As the founder of the Apple Daily newspaper left the police station in the passenger seat of a black Mercedes early Wednesday morning, he gave two thumbs up to crowds of people waiting for his release, many of whom were waving copies of his newspaper and chanting, “Support Apple until the end!”
Mr. Lai was among 10 people arrested Monday. All of them have been released on bail, including another well-known pro-democracy activist, 23-year-old Agnes Chow, local media reported.
Mr. Lai’s arrest was the most high-profile yet under a new national security law China imposed on Hong Kong. Scenes of police officers searching Apple Daily offices, which were streamed live by some of the newspaper’s staff Monday, heightened fears about the future of a free press in Hong Kong.
His arrest galvanized support around the city. Scores of Hong Kongers lined up early Tuesday to purchase copies of the daily, which bore the front-page headline, “Apple Daily will fight on.”
The stock price of Next Digital Ltd., which publishes the newspaper, surged after Mr. Lai’s arrest to its highest level in more than seven years, up 1,150% this week. They were helped by opposition supporters’ calls to rally behind the stock. The company’s market capitalization now stands at around 2.9 billion Hong Kong dollars ($374 million), larger than USA Today owner Gannett Co. ’s $241.26 million.
Mr. Lai’s bail was set at HK$300,000 (US$38,708), along with a HK$200,000 surety, the South China Morning Post reported. Earlier Tuesday, police officers took a handcuffed Mr. Lai to search his yacht. Responding to media questions about his treatment in police custody, Mr. Lai said it was “so-so” and that he could “tough it out,” Apple Daily reported.

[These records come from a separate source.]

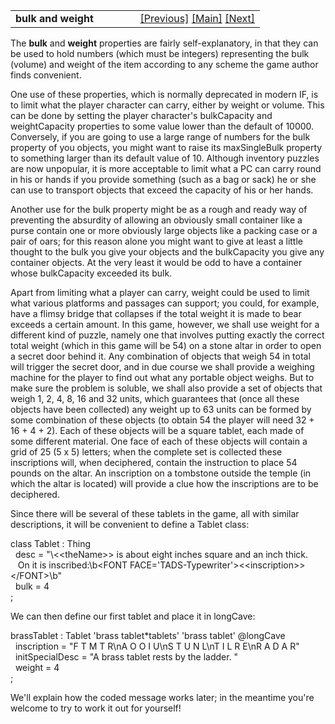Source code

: <table width="100%" data-border="0" data-cellspacing="0"
data-cellpadding="3" data-bgcolor="#C0C0C0">
<colgroup>
<col style="width: 50%" />
<col style="width: 50%" />
</colgroup>
<tbody>
<tr>
<td style="text-align: left;"><strong>bulk and weight<br />
</strong></td>
<td style="text-align: right;"><a href="described.htm">[Previous]</a> <a
href="generalintroduction.htm">[Main]</a> <a
href="setsuperclasslist.htm">[Next]</a></td>
</tr>
</tbody>
</table>

  
The **bulk** and **weight** properties are fairly self-explanatory, in
that they can be used to hold numbers (which must be integers)
representing the bulk (volume) and weight of the item according to any
scheme the game author finds convenient.  
  
One use of these properties, which is normally deprecated in modern IF,
is to limit what the player character can carry, either by weight or
volume. This can be done by setting the player character's bulkCapacity
and weightCapacity properties to some value lower than the default of
10000. Conversely, if you are going to use a large range of numbers for
the bulk property of you objects, you might want to raise its
maxSingleBulk property to something larger than its default value of 10.
Although inventory puzzles are now unpopular, it is more acceptable to
limit what a PC can carry round in his or hands if you provide something
(such as a bag or sack) he or she can use to transport objects that
exceed the capacity of his or her hands.  
  
Another use for the bulk property might be as a rough and ready way of
preventing the absurdity of allowing an obviously small container like a
purse contain one or more obviously large objects like a packing case or
a pair of oars; for this reason alone you might want to give at least a
little thought to the bulk you give your objects and the bulkCapacity
you give any container objects. At the very least it would be odd to
have a container whose bulkCapacity exceeded its bulk.  
  
Apart from limiting what a player can carry, weight could be used to
limit what various platforms and passages can support; you could, for
example, have a flimsy bridge that collapses if the total weight it is
made to bear exceeds a certain amount. In this game, however, we shall
use weight for a different kind of puzzle, namely one that involves
putting exactly the correct total weight (which in this game will be 54)
on a stone altar in order to open a secret door behind it. Any
combination of objects that weigh 54 in total will trigger the secret
door, and in due course we shall provide a weighing machine for the
player to find out what any portable object weighs. But to make sure the
problem is soluble, we shall also provide a set of objects that weigh 1,
2, 4, 8, 16 and 32 units, which guarantees that (once all these objects
have been collected) any weight up to 63 units can be formed by some
combination of these objects (to obtain 54 the player will need 32 +
16 + 4 + 2). Each of these objects will be a square tablet, each made of
some different material. One face of each of these objects will contain
a grid of 25 (5 x 5) letters; when the complete set is collected these
inscriptions will, when deciphered, contain the instruction to place 54
pounds on the altar. An inscription on a tombstone outside the temple
(in which the altar is located) will provide a clue how the inscriptions
are to be deciphered.  
  
Since there will be several of these tablets in the game, all with
similar descriptions, it will be convenient to define a Tablet class:  
  
class Tablet : Thing   
  desc = "\\\<\<theName\>\> is about eight inches square and an inch thick.  
   On it is inscribed:\b\<FONT FACE='TADS-Typewriter'\>\<\<inscription\>\>\</FONT\>\b"     
  bulk = 4  
;  
  
We can then define our first tablet and place it in longCave:  
  
brassTablet : Tablet 'brass tablet\*tablets' 'brass tablet' @longCave  
  inscription = "F T M T R\nA O O I U\nS T U N L\nT I L R E\nR A D A R"  
  initSpecialDesc = "A brass tablet rests by the ladder. "  
  weight = 4    
;  
  
We'll explain how the coded message works later; in the meantime you're
welcome to try to work it out for yourself!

The national security law, which took effect June 30, places special emphasis on preventing foreign influence in Hong Kong affairs and makes lobbying overseas governments for sanctions and other measures a crime. The law is explicitly not retroactive.
The series of arrests Monday morning included Mr. Lai’s two sons and four employees from his publishing company. Police said late Monday the arrests were part of an investigation into foreign collusion and alleged fraud.

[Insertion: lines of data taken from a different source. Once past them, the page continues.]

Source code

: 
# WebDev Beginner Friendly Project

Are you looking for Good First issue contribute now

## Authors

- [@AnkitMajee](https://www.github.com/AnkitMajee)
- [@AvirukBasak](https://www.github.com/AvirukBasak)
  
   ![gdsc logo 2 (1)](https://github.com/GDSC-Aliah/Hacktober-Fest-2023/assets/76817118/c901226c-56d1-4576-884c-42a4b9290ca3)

China’s enforcement of the national security law has been one factor contributing to the rapid deterioration of relations between the U.S. and China, and Mr. Lai’s arrest in particular has drawn condemnation from other countries, including the U.S.
In a statement Monday, the Hong Kong and Macau Affairs Office of the State Council expressed support for the arrests. Punishing Mr. Lai “is an inevitable requirement of the rule of law,” it read.

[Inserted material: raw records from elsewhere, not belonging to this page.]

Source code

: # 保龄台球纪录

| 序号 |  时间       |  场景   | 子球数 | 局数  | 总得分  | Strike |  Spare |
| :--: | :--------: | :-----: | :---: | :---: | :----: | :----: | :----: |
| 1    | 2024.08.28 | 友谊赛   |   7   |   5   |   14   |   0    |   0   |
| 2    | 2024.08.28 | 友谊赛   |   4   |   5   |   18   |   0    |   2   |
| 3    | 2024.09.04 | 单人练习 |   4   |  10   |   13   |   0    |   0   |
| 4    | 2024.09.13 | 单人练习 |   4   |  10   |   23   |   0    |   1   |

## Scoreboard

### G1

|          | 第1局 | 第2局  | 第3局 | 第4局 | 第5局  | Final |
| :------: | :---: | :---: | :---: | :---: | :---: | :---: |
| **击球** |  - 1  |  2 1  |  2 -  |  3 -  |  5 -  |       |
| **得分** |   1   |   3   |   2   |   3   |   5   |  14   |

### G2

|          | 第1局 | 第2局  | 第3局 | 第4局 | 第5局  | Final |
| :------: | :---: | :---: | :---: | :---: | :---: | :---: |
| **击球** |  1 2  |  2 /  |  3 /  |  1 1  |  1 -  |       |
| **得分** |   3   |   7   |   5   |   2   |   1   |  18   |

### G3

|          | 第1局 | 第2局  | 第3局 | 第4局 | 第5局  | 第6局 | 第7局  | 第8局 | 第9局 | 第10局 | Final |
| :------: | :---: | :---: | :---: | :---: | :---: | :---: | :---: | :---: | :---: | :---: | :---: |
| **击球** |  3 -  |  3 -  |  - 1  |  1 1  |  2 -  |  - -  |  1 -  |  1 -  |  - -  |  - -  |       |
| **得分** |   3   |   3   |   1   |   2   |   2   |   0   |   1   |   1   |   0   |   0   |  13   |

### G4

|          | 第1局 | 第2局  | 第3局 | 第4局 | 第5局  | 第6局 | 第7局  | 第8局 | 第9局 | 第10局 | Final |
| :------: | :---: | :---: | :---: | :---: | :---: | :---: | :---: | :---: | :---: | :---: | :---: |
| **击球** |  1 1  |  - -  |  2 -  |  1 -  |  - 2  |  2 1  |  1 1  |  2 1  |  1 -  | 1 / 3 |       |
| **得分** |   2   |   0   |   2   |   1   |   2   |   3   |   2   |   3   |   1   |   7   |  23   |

“Justice may be late, but it will never be absent,” read the statement, which said that Mr. Lai had used his media outlet to create and spread rumors, incite and support violence and contribute to “anti-China chaos in Hong Kong.”
Mr. Lai, who is in his early 70s, could often be seen at protests that gripped the city for much of last year. Ignited by opposition to a proposed extradition bill that would have allowed criminal suspects to be tried on the mainland, the demonstrations became a wider antigovernment movement with protesters calling for greater democracy in the semiautonomous Chinese city, among other demands.
Many protesters considered the colorful and dogged Apple Daily a must-read, and the paper at times printed posters that were used as placards during demonstrations.
Mr. Lai was already facing charges before his arrest, including unlawful assembly, for participating in one of the protests. Charges under the new national security law potentially carry heavier penalties—up to life in prison.
Apple Daily is set to apply for a court order to temporarily ban police from accessing content seized during Monday’s newsroom raid, on the basis that the documents include journalistic material that law enforcement isn’t authorized to read, the paper reported Tuesday.
Ms. Chow, who was released late Tuesday, told reporters outside the police station that officers had told her she had been arrested for using social media to collude with foreign powers after the national security law came into effect.
“The political prosecution this time is very ridiculous,” she said. “It is obvious that the regime and the government is using the national security law to suppress political dissidents.”